Después de comer se organizaba una gran partida de cartas en la que participábamos casi todos los presentes, y se jugaba al continental, que es un juego complicado. Hay que saber hacerlo y sostener muchas cartas convenientemente ordenadas en la mano, pero a mí no me resultaba difícil; aunque era pequeño aprendí en seguida, y no gané nunca, pero tampoco era de los que perdían. La abuela tampoco ganaba nunca. Se reía mucho y gritaba y se impacientaba con las pausas de quienes no estaban suficientemente atentos, o sea, se lo tomaba muy en serio, pero al final casi siempre ganaban el tío Juan o Claudia, se conoce que eran muy desafortunados en amores, aunque de Claudia no creo que se pudiera decir nada semejante; bueno, y del tío Juan, que además era soltero, menos.

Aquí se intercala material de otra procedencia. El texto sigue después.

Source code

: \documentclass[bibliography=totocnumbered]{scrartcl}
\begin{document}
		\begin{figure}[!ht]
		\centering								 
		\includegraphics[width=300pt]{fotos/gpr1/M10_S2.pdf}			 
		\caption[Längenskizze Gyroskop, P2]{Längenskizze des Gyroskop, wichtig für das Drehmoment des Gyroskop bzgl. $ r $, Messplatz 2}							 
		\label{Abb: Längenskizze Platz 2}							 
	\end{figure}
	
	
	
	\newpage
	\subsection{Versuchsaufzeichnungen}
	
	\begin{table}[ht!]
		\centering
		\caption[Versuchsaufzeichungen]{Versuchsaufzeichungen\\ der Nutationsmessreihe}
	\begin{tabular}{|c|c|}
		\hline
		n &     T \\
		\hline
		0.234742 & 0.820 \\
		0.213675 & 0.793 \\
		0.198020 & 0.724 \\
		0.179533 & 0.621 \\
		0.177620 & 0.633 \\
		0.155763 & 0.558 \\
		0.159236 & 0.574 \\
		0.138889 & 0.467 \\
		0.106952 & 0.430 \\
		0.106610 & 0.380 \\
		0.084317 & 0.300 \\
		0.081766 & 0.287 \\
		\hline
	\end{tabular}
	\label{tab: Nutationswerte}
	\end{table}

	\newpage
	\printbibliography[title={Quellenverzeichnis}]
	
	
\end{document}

La Nochevieja, que era la que, saltándonos lo del día de los Inocentes, venía a continuación, también se celebraba, pero en casa, no en la de la abuela. Venían todos, la abuela, los tíos, las primas…, y la jefa, aquella noche, se tomaba la revancha y no dejaba cocinar a nadie, cocinaba ella sola y hacía los menús a su gusto, pescado y animales marinos de todo tipo, porque la jefa era más de mar que de tierra. Aquellas cenas constituían otro de los grandes acontecimientos anuales, pero yo estaba acostumbrado a lo del pescado, el pescado al horno, el pescado rebozado y frito, el pescado con mayonesa…, y todo ello no me llamaba tanto la atención como lo de los huevos gigantes, los huevos fritos y envueltos en besamel, o lo de los pollos mutantes. Lo que más me gustaba, en realidad, de aquellas cenas de fin de año, era que apagaban las luces y cenábamos con velas, muchas velas que daban al comedor un aspecto fantástico, y que nos dejaban beber champagne, no mucho, aunque algo sí. Sin embargo, aquella era una fiesta más para los mayores y a los niños nos hacían acostarnos en cuanto daban las campanadas de la medianoche, las que marcan el paso de un año a otro, y Beatriz, mi prima, inspirada por los efluvios del alcohol empezaba a desvariar con sus historias. Las Nocheviejas, aunque entonces no lo sabía, las iba a celebrar mucho más de mayor.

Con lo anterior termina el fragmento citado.